I was late jumping ship from Sprint, so didn't get an unlimited data plan, but got in under a promotion that doubled my data allowance, so I have 10 gig per month, enough for modest but not reckless video streaming when I travel. Unlike Mooshie, most of my hotels see wifi as a profit center and charge twenty bucks per night for wifi that is slower than 4G...


----------



## mooshie78 (Jul 15, 2010)

Good news, I hadn't read that.  I have a 2GB plan as I got a smart phone after they dropped the unlimited, so from that article sounds like I can tether for free--but need to use a third party app rather than Verizon's official service.

What app do use THC?

Edit:  I think you're on Android rather than iPhone if I recall correctly.  Looks like there's not free tethering with iPhones still.  No app in the app store as far as I could tell, and the enable personal hot spot feature just pops up something telling you to call verizon to enable it.

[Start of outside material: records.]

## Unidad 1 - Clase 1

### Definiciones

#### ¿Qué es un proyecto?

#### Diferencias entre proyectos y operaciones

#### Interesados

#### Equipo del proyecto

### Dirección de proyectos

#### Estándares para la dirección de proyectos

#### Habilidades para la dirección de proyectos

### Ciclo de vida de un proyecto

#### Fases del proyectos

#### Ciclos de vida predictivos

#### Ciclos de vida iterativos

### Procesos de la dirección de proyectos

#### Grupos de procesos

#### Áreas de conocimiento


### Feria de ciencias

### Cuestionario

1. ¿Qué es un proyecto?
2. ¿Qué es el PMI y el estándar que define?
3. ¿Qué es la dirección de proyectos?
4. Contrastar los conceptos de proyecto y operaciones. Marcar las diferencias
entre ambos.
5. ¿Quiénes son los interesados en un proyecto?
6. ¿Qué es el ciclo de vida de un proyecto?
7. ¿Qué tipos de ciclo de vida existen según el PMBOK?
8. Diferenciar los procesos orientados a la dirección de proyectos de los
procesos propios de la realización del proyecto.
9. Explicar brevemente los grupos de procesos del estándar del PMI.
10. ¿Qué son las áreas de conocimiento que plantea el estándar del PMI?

Though it seems the FCC settlement was just at the end of July, so maybe things just haven't been updated yet.


----------



## The Hooded Claw (Oct 12, 2009)

I didn't know iphone had that limitation, but some googling suggests you are right! Too bad, if the new model had a larger screen, I was going to consider trying it, but not in light of this new Verizon policy. Will still be Android for me! 

Sent from my DROID RAZR using Tapatalk 2


----------



## geko29 (Dec 23, 2008)

Version 1.1 just released.  Notes:

Search function added
Improved navigation bar
bug fixes


----------